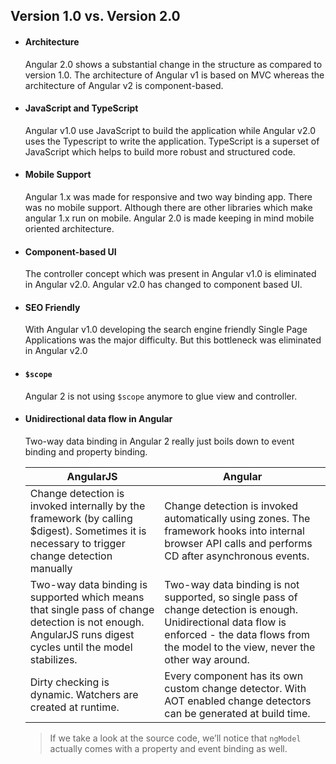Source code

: ## Version 1.0 vs. Version 2.0
* #### Architecture

    Angular 2.0 shows a substantial change in the structure as compared to version 1.0. The architecture of Angular v1 is based on MVC whereas the architecture of Angular v2 is component-based.

* #### JavaScript and TypeScript

    Angular v1.0 use JavaScript to build the application while Angular v2.0 uses the Typescript to write the application. TypeScript is a superset of JavaScript which helps to build more robust and structured code.

* #### Mobile Support

    Angular 1.x was made for responsive and two way binding app. There was no mobile support. Although there are other libraries which make angular 1.x run on mobile. Angular 2.0 is made keeping in mind mobile oriented architecture.

* #### Component-based UI

    The controller concept which was present in Angular v1.0 is eliminated in Angular v2.0. Angular v2.0 has changed to component based UI.

* #### SEO Friendly

    With Angular v1.0 developing the search engine friendly Single Page Applications was the major difficulty. But this bottleneck was eliminated in Angular v2.0

* #### `$scope`

    Angular 2 is not using `$scope` anymore to glue view and controller.

* #### Unidirectional data flow in Angular

    Two-way data binding in Angular 2 really just boils down to event binding and property binding.

    | AngularJS | Angular |
    | --- | --- |
    | Change detection is invoked internally by the framework (by calling $digest). Sometimes it is necessary to trigger change detection manually | Change detection is invoked automatically using zones. The framework hooks into internal browser API calls and performs CD after asynchronous events. |
    | Two-way data binding is supported which means that single pass of change detection is not enough. AngularJS runs digest cycles until the model stabilizes. | Two-way data binding is not supported, so single pass of change detection is enough. Unidirectional data flow is enforced - the data flows from the model to the view, never the other way around. |
    | Dirty checking is dynamic. Watchers are created at runtime. | Every component has its own custom change detector. With AOT enabled change detectors can be generated at build time. |

    > If we take a look at the source code, we’ll notice that `ngModel` actually comes with a property and event binding as well.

TASK TO CARRY OUT:
Please transcribe each entry exactly, but skip any picture it holds.

OUTPUT OF THE EXERCISE:
Source code

: ## Version 1.0 vs. Version 2.0
* #### Architecture

    Angular 2.0 shows a substantial change in the structure as compared to version 1.0. The architecture of Angular v1 is based on MVC whereas the architecture of Angular v2 is component-based.

* #### JavaScript and TypeScript

    Angular v1.0 use JavaScript to build the application while Angular v2.0 uses the Typescript to write the application. TypeScript is a superset of JavaScript which helps to build more robust and structured code.

* #### Mobile Support

    Angular 1.x was made for responsive and two way binding app. There was no mobile support. Although there are other libraries which make angular 1.x run on mobile. Angular 2.0 is made keeping in mind mobile oriented architecture.

* #### Component-based UI

    The controller concept which was present in Angular v1.0 is eliminated in Angular v2.0. Angular v2.0 has changed to component based UI.

* #### SEO Friendly

    With Angular v1.0 developing the search engine friendly Single Page Applications was the major difficulty. But this bottleneck was eliminated in Angular v2.0

* #### `$scope`

    Angular 2 is not using `$scope` anymore to glue view and controller.

* #### Unidirectional data flow in Angular

    Two-way data binding in Angular 2 really just boils down to event binding and property binding.

    | AngularJS | Angular |
    | --- | --- |
    | Change detection is invoked internally by the framework (by calling $digest). Sometimes it is necessary to trigger change detection manually | Change detection is invoked automatically using zones. The framework hooks into internal browser API calls and performs CD after asynchronous events. |
    | Two-way data binding is supported which means that single pass of change detection is not enough. AngularJS runs digest cycles until the model stabilizes. | Two-way data binding is not supported, so single pass of change detection is enough. Unidirectional data flow is enforced - the data flows from the model to the view, never the other way around. |
    | Dirty checking is dynamic. Watchers are created at runtime. | Every component has its own custom change detector. With AOT enabled change detectors can be generated at build time. |

    > If we take a look at the source code, we’ll notice that `ngModel` actually comes with a property and event binding as well.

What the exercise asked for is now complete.